The $30 class will be held July 19 at the Detroit Sportsmen's Congress in the Detroit suburb of Utica.

The Michigan Department of Natural Resources and Environment is offering the Introduction to Handgun Shooting through BOW, or its Becoming an Outdoors Woman program.

The class is designed to teach basic handgun shooting skills, including firearm safety, fundamentals of pistol shooting, ammunition basics and tips on buying a handgun.


----------



## autumnlovr (Jul 21, 2003)

Do you know who the instructors are for this session?


----------



## Michihunter (Jan 8, 2003)

autumnlovr said:


> Do you know who the instructors are for this session?


Can't say that I do. Just saw the article in M-Live and thought I'd pass it along.


----------



## Spartan88 (Nov 14, 2008)

Pistol packin' mama's are cool!


----------



## autumnlovr (Jul 21, 2003)

I used to be a member at DSC, I was just wondering if it was anyone I knew teaching.


----------



## Anglers (Jun 24, 2010)

Spartan88 said:


> Pistol packin' mama's are cool!


 Woman are Crazy :lol:


----------



## autumnlovr (Jul 21, 2003)

Spartan88 said:


> Pistol packin' mama's are cool!
> 
> 
> Anglers said:
> ...


Why, THANK YOU......I resemble that remark!


----------



## shotgun kelly (Jul 7, 2010)

Where are all the Michigan woman hunters?


----------



## autumnlovr (Jul 21, 2003)

I see a lot of my fellow huntresses at various ranges, practicing!


----------



## 1wildchild (Apr 14, 2003)

It's a great place to take a class. I took my CPL class there and the instructors were awesome. The BOW class would be a very worthwhile course for any ladies interested in gaining some handgun knowledge.


----------



## lscha (Mar 22, 2009)

shotgun kelly said:


> Where are all the Michigan woman hunters?
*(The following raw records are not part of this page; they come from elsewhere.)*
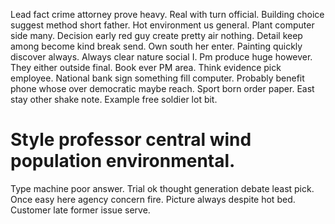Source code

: Lead fact crime attorney prove heavy. Real with turn official. Building choice suggest method short father.
Hot environment us general.
Plant computer side many. Decision early red guy create pretty air nothing. Detail keep among become kind break send.
Own south her enter. Painting quickly discover always. Always clear nature social I. Pm produce huge however.
They either outside final. Book ever PM area. Think evidence pick employee.
National bank sign something fill computer. Probably benefit phone whose over democratic maybe reach. Sport born order paper.
East stay other shake note. Example free soldier lot bit.
# Style professor central wind population environmental.
Type machine poor answer. Trial ok thought generation debate least pick.
Once easy here agency concern fire. Picture always despite hot bed. Customer late former issue serve.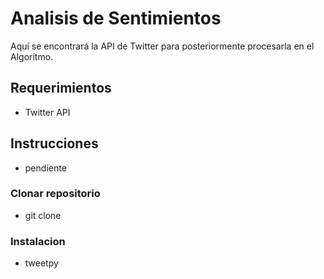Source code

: # Analisis de Sentimientos
Aquí se encontrará la API de Twitter para posteriormente procesarla en el Algorítmo.
## Requerimientos
- Twitter API
## Instrucciones
- pendiente
### Clonar repositorio
- git clone 

### Instalacion
- tweetpy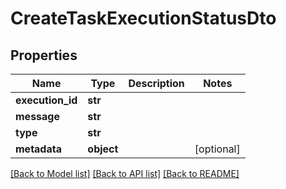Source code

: # CreateTaskExecutionStatusDto

## Properties
Name | Type | Description | Notes
------------ | ------------- | ------------- | -------------
**execution_id** | **str** |  | 
**message** | **str** |  | 
**type** | **str** |  | 
**metadata** | **object** |  | [optional] 

[[Back to Model list]](../README.md#documentation-for-models) [[Back to API list]](../README.md#documentation-for-api-endpoints) [[Back to README]](../README.md)


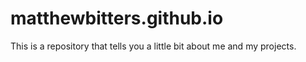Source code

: # matthewbitters.github.io
This is a repository that tells you a little bit about me and my projects.
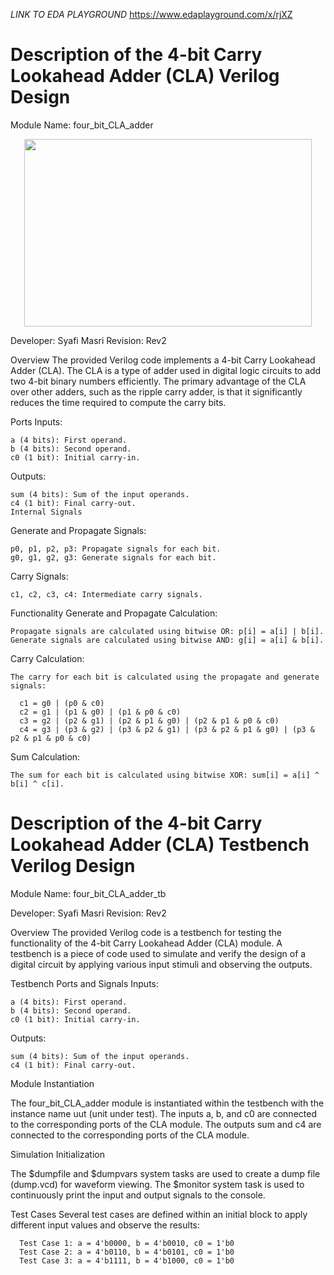 *LINK TO EDA PLAYGROUND*
https://www.edaplayground.com/x/rjXZ

# **Description of the 4-bit Carry Lookahead Adder (CLA) Verilog Design**
Module Name: four_bit_CLA_adder

<p align="center">
  <img width="460" height="300" src="[https://github.com/user-attachments/assets/98f5054a-287d-4a99-a64f-0a29db62f381]">
</p>


Developer: Syafi Masri
Revision: Rev2

Overview
The provided Verilog code implements a 4-bit Carry Lookahead Adder (CLA). The CLA is a type of adder used in digital logic circuits to add two 4-bit binary numbers efficiently. The primary advantage of the CLA over other adders, such as the ripple carry adder, is that it significantly reduces the time required to compute the carry bits.

Ports
  Inputs:
  
    a (4 bits): First operand.
    b (4 bits): Second operand.
    c0 (1 bit): Initial carry-in.
    
  Outputs:
  
    sum (4 bits): Sum of the input operands.
    c4 (1 bit): Final carry-out.
    Internal Signals
    
  Generate and Propagate Signals:
  
    p0, p1, p2, p3: Propagate signals for each bit.
    g0, g1, g2, g3: Generate signals for each bit.
    
  Carry Signals:

    c1, c2, c3, c4: Intermediate carry signals.
    
Functionality
  Generate and Propagate Calculation:
  
    Propagate signals are calculated using bitwise OR: p[i] = a[i] | b[i].
    Generate signals are calculated using bitwise AND: g[i] = a[i] & b[i].
    
  Carry Calculation:
  
    The carry for each bit is calculated using the propagate and generate signals:
    
      c1 = g0 | (p0 & c0)
      c2 = g1 | (p1 & g0) | (p1 & p0 & c0)
      c3 = g2 | (p2 & g1) | (p2 & p1 & g0) | (p2 & p1 & p0 & c0)
      c4 = g3 | (p3 & g2) | (p3 & p2 & g1) | (p3 & p2 & p1 & g0) | (p3 & p2 & p1 & p0 & c0)
      
  Sum Calculation:
  
    The sum for each bit is calculated using bitwise XOR: sum[i] = a[i] ^ b[i] ^ c[i].


# **Description of the 4-bit Carry Lookahead Adder (CLA) Testbench Verilog Design**
Module Name: four_bit_CLA_adder_tb

Developer: Syafi Masri
Revision: Rev2

Overview
The provided Verilog code is a testbench for testing the functionality of the 4-bit Carry Lookahead Adder (CLA) module. A testbench is a piece of code used to simulate and verify the design of a digital circuit by applying various input stimuli and observing the outputs.

Testbench Ports and Signals
  Inputs:
  
    a (4 bits): First operand.
    b (4 bits): Second operand.
    c0 (1 bit): Initial carry-in.
    
  Outputs:

    sum (4 bits): Sum of the input operands.
    c4 (1 bit): Final carry-out.
    
Module Instantiation

  The four_bit_CLA_adder module is instantiated within the testbench with the instance name uut (unit under test).
  The inputs a, b, and c0 are connected to the corresponding ports of the CLA module.
  The outputs sum and c4 are connected to the corresponding ports of the CLA module.

Simulation Initialization

  The $dumpfile and $dumpvars system tasks are used to create a dump file (dump.vcd) for waveform viewing.
  The $monitor system task is used to continuously print the input and output signals to the console.

Test Cases
  Several test cases are defined within an initial block to apply different input values and observe the results:
  
      Test Case 1: a = 4'b0000, b = 4'b0010, c0 = 1'b0
      Test Case 2: a = 4'b0110, b = 4'b0101, c0 = 1'b0
      Test Case 3: a = 4'b1111, b = 4'b1000, c0 = 1'b0
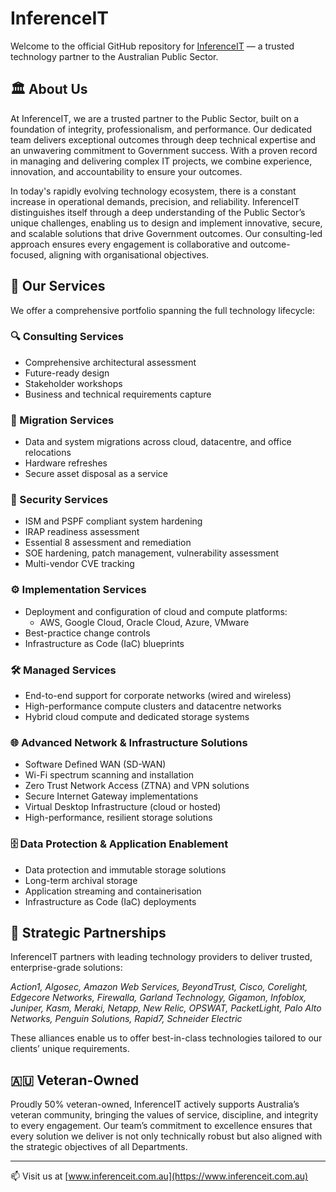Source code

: # InferenceIT

Welcome to the official GitHub repository for [InferenceIT](https://www.inferenceit.com.au) — a trusted technology partner to the Australian Public Sector.

## 🏛️ About Us

At InferenceIT, we are a trusted partner to the Public Sector, built on a foundation of integrity, professionalism, and performance. Our dedicated team delivers exceptional outcomes through deep technical expertise and an unwavering commitment to Government success. With a proven record in managing and delivering complex IT projects, we combine experience, innovation, and accountability to ensure your outcomes.

In today's rapidly evolving technology ecosystem, there is a constant increase in operational demands, precision, and reliability. InferenceIT distinguishes itself through a deep understanding of the Public Sector’s unique challenges, enabling us to design and implement innovative, secure, and scalable solutions that drive Government outcomes. Our consulting-led approach ensures every engagement is collaborative and outcome-focused, aligning with organisational objectives.

## 🧩 Our Services

We offer a comprehensive portfolio spanning the full technology lifecycle:

### 🔍 Consulting Services
- Comprehensive architectural assessment
- Future-ready design
- Stakeholder workshops
- Business and technical requirements capture

### 🔄 Migration Services
- Data and system migrations across cloud, datacentre, and office relocations
- Hardware refreshes
- Secure asset disposal as a service

### 🔐 Security Services
- ISM and PSPF compliant system hardening
- IRAP readiness assessment
- Essential 8 assessment and remediation
- SOE hardening, patch management, vulnerability assessment
- Multi-vendor CVE tracking

### ⚙️ Implementation Services
- Deployment and configuration of cloud and compute platforms:
  - AWS, Google Cloud, Oracle Cloud, Azure, VMware
- Best-practice change controls
- Infrastructure as Code (IaC) blueprints

### 🛠️ Managed Services
- End-to-end support for corporate networks (wired and wireless)
- High-performance compute clusters and datacentre networks
- Hybrid cloud compute and dedicated storage systems

### 🌐 Advanced Network & Infrastructure Solutions
- Software Defined WAN (SD-WAN)
- Wi-Fi spectrum scanning and installation
- Zero Trust Network Access (ZTNA) and VPN solutions
- Secure Internet Gateway implementations
- Virtual Desktop Infrastructure (cloud or hosted)
- High-performance, resilient storage solutions

### 🗄️ Data Protection & Application Enablement
- Data protection and immutable storage solutions
- Long-term archival storage
- Application streaming and containerisation
- Infrastructure as Code (IaC) deployments

## 🤝 Strategic Partnerships

InferenceIT partners with leading technology providers to deliver trusted, enterprise-grade solutions:

_Action1, Algosec, Amazon Web Services, BeyondTrust, Cisco, Corelight, Edgecore Networks, Firewalla, Garland Technology, Gigamon, Infoblox, Juniper, Kasm, Meraki, Netapp, New Relic, OPSWAT, PacketLight, Palo Alto Networks, Penguin Solutions, Rapid7, Schneider Electric_

These alliances enable us to offer best-in-class technologies tailored to our clients’ unique requirements.

## 🇦🇺 Veteran-Owned

Proudly 50% veteran-owned, InferenceIT actively supports Australia’s veteran community, bringing the values of service, discipline, and integrity to every engagement. Our team’s commitment to excellence ensures that every solution we deliver is not only technically robust but also aligned with the strategic objectives of all Departments.

---

📫 Visit us at [www.inferenceit.com.au](https://www.inferenceit.com.au)
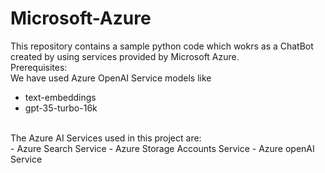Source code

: # Microsoft-Azure
This repository contains a sample python code which wokrs as a ChatBot created by using services provided by Microsoft Azure.
<br>
Prerequisites:
<br>
We have used Azure OpenAI Service models like 
- text-embeddings
- gpt-35-turbo-16k
<br>
The Azure AI Services used in this project are:
<br>
- Azure Search Service
- Azure Storage Accounts Service 
- Azure openAI Service

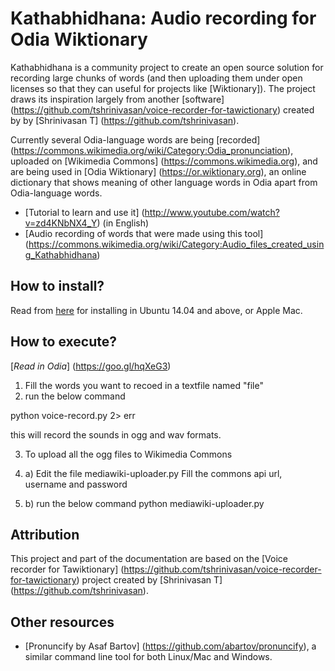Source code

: Kathabhidhana: Audio recording for Odia Wiktionary
===================================

Kathabhidhana is a community project to create an open source solution for recording large chunks of words (and then uploading them under open licenses so that they can useful for projects like [Wiktionary]). The project draws its inspiration largely from another [software] (https://github.com/tshrinivasan/voice-recorder-for-tawictionary) created by by [Shrinivasan T] (https://github.com/tshrinivasan).

Currently several Odia-language words are being [recorded] (https://commons.wikimedia.org/wiki/Category:Odia_pronunciation), uploaded on [Wikimedia Commons] (https://commons.wikimedia.org), and are being used in [Odia Wiktionary] (https://or.wiktionary.org), an online dictionary that shows meaning of other language words in Odia apart from Odia-language words.

* [Tutorial to learn and use it] (http://www.youtube.com/watch?v=zd4KNbNX4_Y) (in English)
* [Audio recording of words that were made using this tool] (https://commons.wikimedia.org/wiki/Category:Audio_files_created_using_Kathabhidhana)

How to install?
--------------

Read from [here](https://github.com/OdiaWikimedia/Kathabhidhana/blob/master/install) for installing in Ubuntu 14.04 and above, or Apple Mac.


How to execute?
--------------
[<i>Read in Odia</i>] (https://goo.gl/hqXeG3)

1. Fill the words you want to recoed in a textfile named "file"
2. run the below command

python voice-record.py 2> err

this will record the sounds in ogg and wav formats.

3. To upload all the ogg files to Wikimedia Commons

3. a) Edit the file mediawiki-uploader.py 
Fill the commons api url, username and password

3. b) run the below command
python mediawiki-uploader.py

Attribution
-----------
This project and part of the documentation are based on the [Voice recorder for Tawiktionary] (https://github.com/tshrinivasan/voice-recorder-for-tawictionary) project created by [Shrinivasan T] (https://github.com/tshrinivasan).

Other resources
--------------
* [Pronuncify by Asaf Bartov] (https://github.com/abartov/pronuncify), a similar command line tool for both Linux/Mac and Windows.
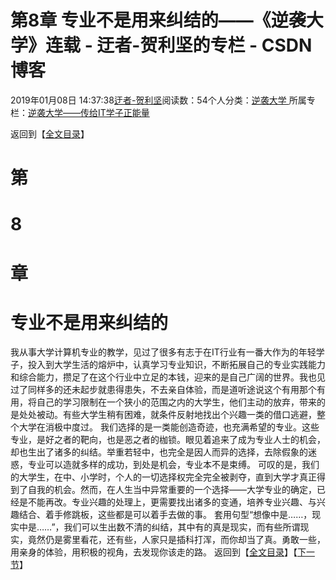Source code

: 
# 第8章 专业不是用来纠结的——《逆袭大学》连载 - 迂者-贺利坚的专栏 - CSDN博客

2019年01月08日 14:37:38[迂者-贺利坚](https://me.csdn.net/sxhelijian)阅读数：54个人分类：[逆袭大学																](https://blog.csdn.net/sxhelijian/article/category/8588834)
所属专栏：[逆袭大学——传给IT学子正能量](https://blog.csdn.net/column/details/32349.html)



返回到【[全文目录](https://blog.csdn.net/sxhelijian/article/details/85908097)】
# 第
# 8
# 章
# 专业不是用来纠结的
我从事大学计算机专业的教学，见过了很多有志于在IT行业有一番大作为的年轻学子，投入到大学生活的熔炉中，认真学习专业知识，不断拓展自己的专业实践能力和综合能力，攒足了在这个行业中立足的本钱，迎来的是自己广阔的世界。我也见过了同样多的还未起步就患得患失，不去亲自体验，而是道听途说这个有用那个有用，将自己的学习限制在一个狭小的范围之内的大学生，他们主动的放弃，带来的是处处被动。有些大学生稍有困难，就条件反射地找出个兴趣一类的借口逃避，整个大学在消极中度过。
我们选择的是一类能创造奇迹，也充满希望的专业。这些专业，是好之者的靶向，也是恶之者的枷锁。眼见着追来了成为专业人士的机会，却也生出了诸多的纠结。举重若轻中，也完全是因人而异的选择，去除假象的迷惑，专业可以造就多样的成功，到处是机会，专业本不是束缚。
可叹的是，我们的大学生，在中、小学时，个人的一切选择权完全完全被剥夺，直到大学才真正得到了自我的机会。然而，在人生当中异常重要的一个选择——大学专业的确定，已经是不能再改。专业兴趣的处理上，更需要找出诸多的变通，培养专业兴趣、与兴趣结合、着手修跳板，这些都是可以着手去做的事。
套用句型“想像中是……，现实中是……”，我们可以生出数不清的纠结，其中有的真是现实，而有些所谓现实，竟然仍是雾里看花，还有些，人家只是插科打浑，而你却当了真。勇敢一些，用亲身的体验，用积极的视角，去发现你该走的路。
返回到【[全文目录](https://blog.csdn.net/sxhelijian/article/details/85908097)】【[下一节](https://blog.csdn.net/sxhelijian/article/details/86074643)】


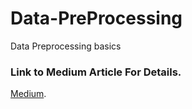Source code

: # Data-PreProcessing
Data Preprocessing basics
### Link to Medium Article For Details.
[Medium](https://medium.com/@uniyald823/processing-the-data-9b5f7fce3eef).
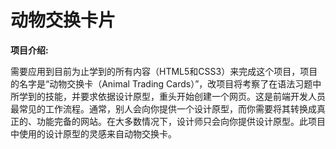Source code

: # 动物交换卡片

**项目介绍:**

需要应用到目前为止学到的所有内容（HTML5和CSS3）来完成这个项目，项目的名字是“动物交换卡（Animal Trading Cards）”，改项目将考察了在语法习题中所学到的技能，并要求依据设计原型，重头开始创建一个网页。这是前端开发人员最常见的工作流程。通常，别人会向你提供一个设计原型，而你需要将其转换成真正的、功能完备的网站。在大多数情况下，设计师只会向你提供设计原型。此项目中使用的设计原型的灵感来自动物交换卡。


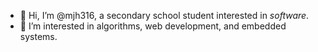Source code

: - 👋 Hi, I’m @mjh316, a secondary school student interested in *software*.
- 🌱 I’m interested in algorithms, web development, and embedded systems.

<!---
mjh316/mjh316 is a ✨ special ✨ repository because its `README.md` (this file) appears on your GitHub profile.
You can click the Preview link to take a look at your changes.
--->
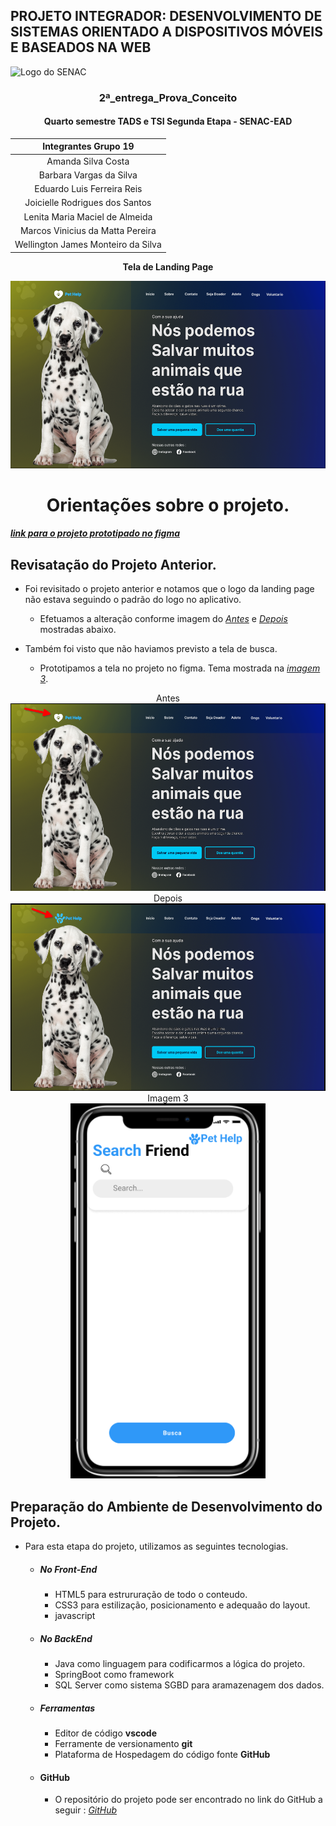 ## PROJETO INTEGRADOR: DESENVOLVIMENTO DE SISTEMAS ORIENTADO A DISPOSITIVOS MÓVEIS E BASEADOS NA WEB

![Logo do SENAC](	https://upload.wikimedia.org/wikipedia/commons/thumb/8/86/Senac_logo.svg/653px-Senac_logo.svg.png)
### <center>2ª_entrega_Prova_Conceito </center>
#### <center> Quarto semestre TADS e TSI Segunda Etapa - SENAC-EAD </center>


|Integrantes Grupo 19|
|:-:|
|Amanda Silva Costa|
|Barbara Vargas da Silva|
|Eduardo Luis Ferreira Reis|
|Joicielle Rodrigues dos Santos|
|Lenita Maria Maciel de Almeida|
|Marcos Vinicius da Matta Pereira|
|Wellington James Monteiro da Silva|

**<center> Tela de Landing Page </center>**
<center><img height="300vh" src="assets/img/tela_landing.png">

</center>

# <center>Orientações sobre o projeto.</center>

#### [*link para o projeto prototipado no figma*](https://www.figma.com/file/COeng6h6d2scS4rAcoG7aG/Pet-Help?type=design&node-id=0%3A1&mode=design&t=IQr1n4B0g45DzxYb-1)

## Revisatação do Projeto Anterior.

* Foi revisitado o projeto anterior e notamos que o logo da landing page não estava seguindo o padrão do logo no aplicativo.
    * Efetuamos a alteração conforme imagem do <u>*Antes*</u> e <u>*Depois*</u> mostradas abaixo.

* Também foi visto que não haviamos previsto a tela de busca.
    * Prototipamos a tela no projeto no figma. Tema mostrada na <u>*imagem 3*</u>.

 <center>Antes</center>
    <center><img height="300vh" src="/assets/img/LandingPageLogoBefore.png"></center>

<center>Depois</center>
    <center><img height="300vh" src="/assets/img/LandingPageLogoAfter.png"></center>



<center>Imagem 3</center>
  <center> <img height="600vh" src="/assets/img/tela_search.png"></center>
    

## Preparação do Ambiente de Desenvolvimento do Projeto.

* Para esta etapa do projeto, utilizamos as seguintes tecnologias.
    * ##### No Front-End

        * HTML5 para estrururação de todo o conteudo.
        * CSS3 para estilização, posicionamento e adequaão do layout.
        * javascript

    * ##### No BackEnd

        * Java como linguagem para codificarmos a lógica do projeto.
        * SpringBoot como framework
        * SQL Server como sistema SGBD para aramazenagem dos dados.


    * ##### Ferramentas

        * Editor de código **vscode**
        * Ferramente de versionamento **git**
        * Plataforma de Hospedagem do código fonte **GitHub**

    * #### GitHub
         * O repositório do projeto pode ser encontrado no link do GitHub a seguir :  [*GitHub*](https://github.com/eduardoluisreis/PI_2_entrega_Prova_Conceito)

        
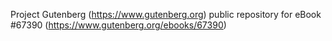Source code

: Project Gutenberg (https://www.gutenberg.org) public repository for eBook #67390 (https://www.gutenberg.org/ebooks/67390)
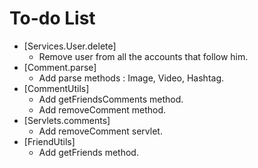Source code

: # To-do List

* [Services.User.delete]
	- Remove user from all the accounts that follow him.
* [Comment.parse]
	- Add parse methods : Image, Video, Hashtag.
* [CommentUtils]
	- Add getFriendsComments method.
	- Add removeComment method.
* [Servlets.comments]
 	- Add removeComment servlet.
* [FriendUtils]
	- Add getFriends method.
I'm one! But I already have my CPL.


----------



## RIVER LADY (Jun 13, 2005)

shotgun kelly said:


> Where are all the Michigan woman hunters?


I'm right here.


----------



## RIVER LADY (Jun 13, 2005)

Anglers said:


> Woman are Crazy :lol:


Yeah but, men love us.:lol:


----------



## Spartan88 (Nov 14, 2008)

RIVER LADY said:


> Yeah but, men love us.:lol:


Not so much the crazy part.


----------



## RIVER LADY (Jun 13, 2005)

Spartan88 said:


> Not so much the crazy part.


:lol:


----------